Why Crosby is MVP?

By InStat Sport
Jun. 19, 2017

Pittsburgh Penguins forward Sidney Crosby became Stanley Cup Finals MPV for the second season in a row. Crosby failed to become the final’s top scorer and still there are no doubts he deserved the MVP status.

InStat's advanced statistics, collected for the best coaches, proves that Crosby contribution to the Penguins’ attacking performance deservedly earned him the MVP status.

Yes, Crosby did not score too many goals, although he was the team’s top shooter with 26 shots in the final series, and most of his shots were slot shots as usual. Crosby surprised by being inefficient at faceoffs, winning a mere 46% of them.

Basically, this is pretty much it concerning the center forward’s failings. Now let’s move on to his fantastic contribution to the Pens' success. In the final series Crosby scored the most points in the team: 7 (1+6).

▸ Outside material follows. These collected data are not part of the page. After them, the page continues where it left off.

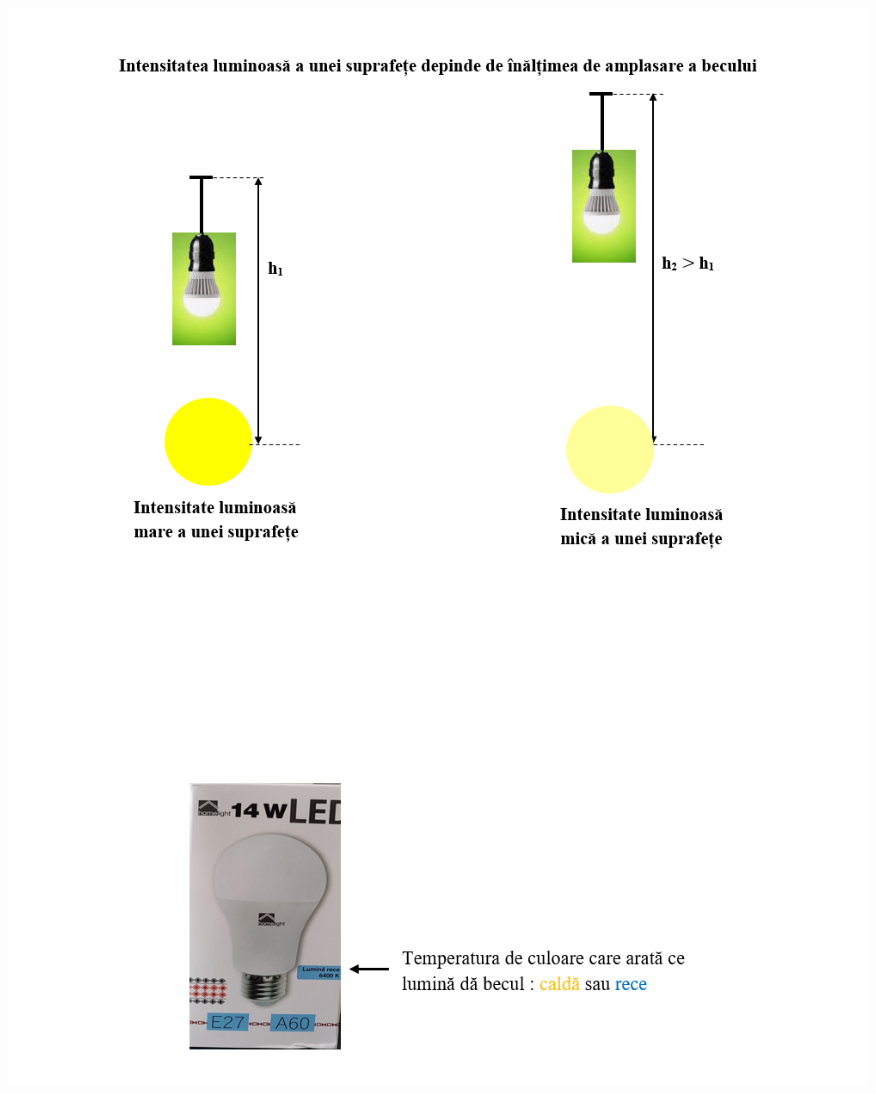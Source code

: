 

<Img className="img-responsive4" src="fizica/clasa11/capitolul3/III-5-marimi-energetice-si-fotometrice-poza16-intensitatea-luminoasa-a-unei-suprafete-depinde-de-inaltimea-de-amplasare-a-becurilor.png" width="1000" height="591" />


<br></br>
<br></br>
<br></br>




<Img className="img-responsive4" src="fizica/clasa11/capitolul3/III-5-marimi-energetice-si-fotometrice-poza17-temperatura-de-culoare-a-becurilor.png" width="1000" height="327" />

Six assists were no coincidence: no other player in the final series made as many key passes as the Canadian: 21 times. It’s a huge result: for instance, Sidney’s teammate Jake Guentzel, the second best player in terms of key passes, made 11 of them, almost twice less.

Crosby creativity is the Penguins’ weapon. His ability to dribble past an opponent in one-on-one situation demonstrates his class. The forward completed 14 successful dribbles, more than anyone else in the series.

And, finally, Sidney won 61% of challenges, which is the best rate among all forwards in the final series. Normally it would be defenders who are that good at challenges, and it would be defensive actions. Yet Crosby was successful in challenges in both sides of the rink. It should also be noted that Crosby was rarely checked by opponents (9 times) despite playing a key role in his side’s attacks. Obviously, this is where his technical skills and speed worked fine.